» What is being asked
Whenever a line below includes the word "ajouter", copy that line.
··· Supplied records ···
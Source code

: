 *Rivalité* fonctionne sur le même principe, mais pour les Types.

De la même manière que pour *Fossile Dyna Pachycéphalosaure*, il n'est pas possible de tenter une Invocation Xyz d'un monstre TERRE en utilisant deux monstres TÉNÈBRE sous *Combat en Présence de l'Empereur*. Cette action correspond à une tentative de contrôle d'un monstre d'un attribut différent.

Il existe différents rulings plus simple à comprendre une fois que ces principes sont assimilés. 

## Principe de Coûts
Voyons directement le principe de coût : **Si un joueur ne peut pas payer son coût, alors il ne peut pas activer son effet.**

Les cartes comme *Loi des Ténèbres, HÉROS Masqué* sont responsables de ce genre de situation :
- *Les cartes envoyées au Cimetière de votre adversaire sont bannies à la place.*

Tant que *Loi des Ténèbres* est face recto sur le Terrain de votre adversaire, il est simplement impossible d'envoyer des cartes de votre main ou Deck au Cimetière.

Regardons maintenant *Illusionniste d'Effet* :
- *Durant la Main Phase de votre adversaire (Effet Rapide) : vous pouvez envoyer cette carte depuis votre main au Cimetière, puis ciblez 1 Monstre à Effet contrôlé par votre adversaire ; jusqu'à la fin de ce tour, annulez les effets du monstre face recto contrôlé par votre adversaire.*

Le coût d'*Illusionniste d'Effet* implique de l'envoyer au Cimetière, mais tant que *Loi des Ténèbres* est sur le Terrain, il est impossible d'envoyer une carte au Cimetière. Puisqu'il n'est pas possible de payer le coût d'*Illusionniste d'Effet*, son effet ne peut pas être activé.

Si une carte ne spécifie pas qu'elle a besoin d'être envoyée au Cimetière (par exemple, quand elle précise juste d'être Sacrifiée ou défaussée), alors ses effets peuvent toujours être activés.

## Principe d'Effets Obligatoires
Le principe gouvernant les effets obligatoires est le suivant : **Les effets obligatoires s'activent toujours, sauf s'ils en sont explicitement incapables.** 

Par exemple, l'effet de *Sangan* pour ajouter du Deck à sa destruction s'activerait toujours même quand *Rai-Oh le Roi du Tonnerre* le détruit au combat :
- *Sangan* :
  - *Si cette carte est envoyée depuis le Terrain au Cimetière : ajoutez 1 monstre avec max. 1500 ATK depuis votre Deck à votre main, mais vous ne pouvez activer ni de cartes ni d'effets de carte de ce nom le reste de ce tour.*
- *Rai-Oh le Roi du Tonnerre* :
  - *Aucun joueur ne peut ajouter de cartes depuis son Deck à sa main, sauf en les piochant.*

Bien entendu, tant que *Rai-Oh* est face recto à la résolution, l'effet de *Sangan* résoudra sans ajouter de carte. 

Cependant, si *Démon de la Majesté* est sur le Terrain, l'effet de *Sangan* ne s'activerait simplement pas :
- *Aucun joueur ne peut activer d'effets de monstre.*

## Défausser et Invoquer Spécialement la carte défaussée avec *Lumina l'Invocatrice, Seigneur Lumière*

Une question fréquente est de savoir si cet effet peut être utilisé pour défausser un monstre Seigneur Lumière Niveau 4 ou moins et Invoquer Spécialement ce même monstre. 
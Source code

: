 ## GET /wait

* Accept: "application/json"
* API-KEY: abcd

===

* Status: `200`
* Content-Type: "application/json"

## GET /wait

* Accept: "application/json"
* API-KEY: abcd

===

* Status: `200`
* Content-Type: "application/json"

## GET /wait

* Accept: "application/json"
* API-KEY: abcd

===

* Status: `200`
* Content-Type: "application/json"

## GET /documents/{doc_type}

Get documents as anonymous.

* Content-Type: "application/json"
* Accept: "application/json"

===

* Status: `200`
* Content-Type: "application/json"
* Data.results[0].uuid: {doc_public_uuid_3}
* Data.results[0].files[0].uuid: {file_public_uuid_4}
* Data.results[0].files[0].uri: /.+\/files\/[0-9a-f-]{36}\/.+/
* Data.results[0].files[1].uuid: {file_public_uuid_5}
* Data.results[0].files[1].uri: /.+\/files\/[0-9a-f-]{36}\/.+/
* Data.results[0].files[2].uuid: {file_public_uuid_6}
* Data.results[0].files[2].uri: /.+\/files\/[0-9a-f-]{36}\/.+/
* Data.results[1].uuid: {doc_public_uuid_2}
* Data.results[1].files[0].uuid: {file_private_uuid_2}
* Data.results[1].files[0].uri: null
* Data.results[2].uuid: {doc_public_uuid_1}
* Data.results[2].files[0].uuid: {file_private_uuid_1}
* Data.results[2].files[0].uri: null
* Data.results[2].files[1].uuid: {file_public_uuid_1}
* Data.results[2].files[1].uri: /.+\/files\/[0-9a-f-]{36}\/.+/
···
» Exercise solution
Par exemple, l'effet de *Sangan* pour ajouter du Deck à sa destruction s'activerait toujours même quand *Rai-Oh le Roi du Tonnerre* le détruit au combat :
  - *Aucun joueur ne peut ajouter de cartes depuis son Deck à sa main, sauf en les piochant.*
Bien entendu, tant que *Rai-Oh* est face recto à la résolution, l'effet de *Sangan* résoudra sans ajouter de carte. 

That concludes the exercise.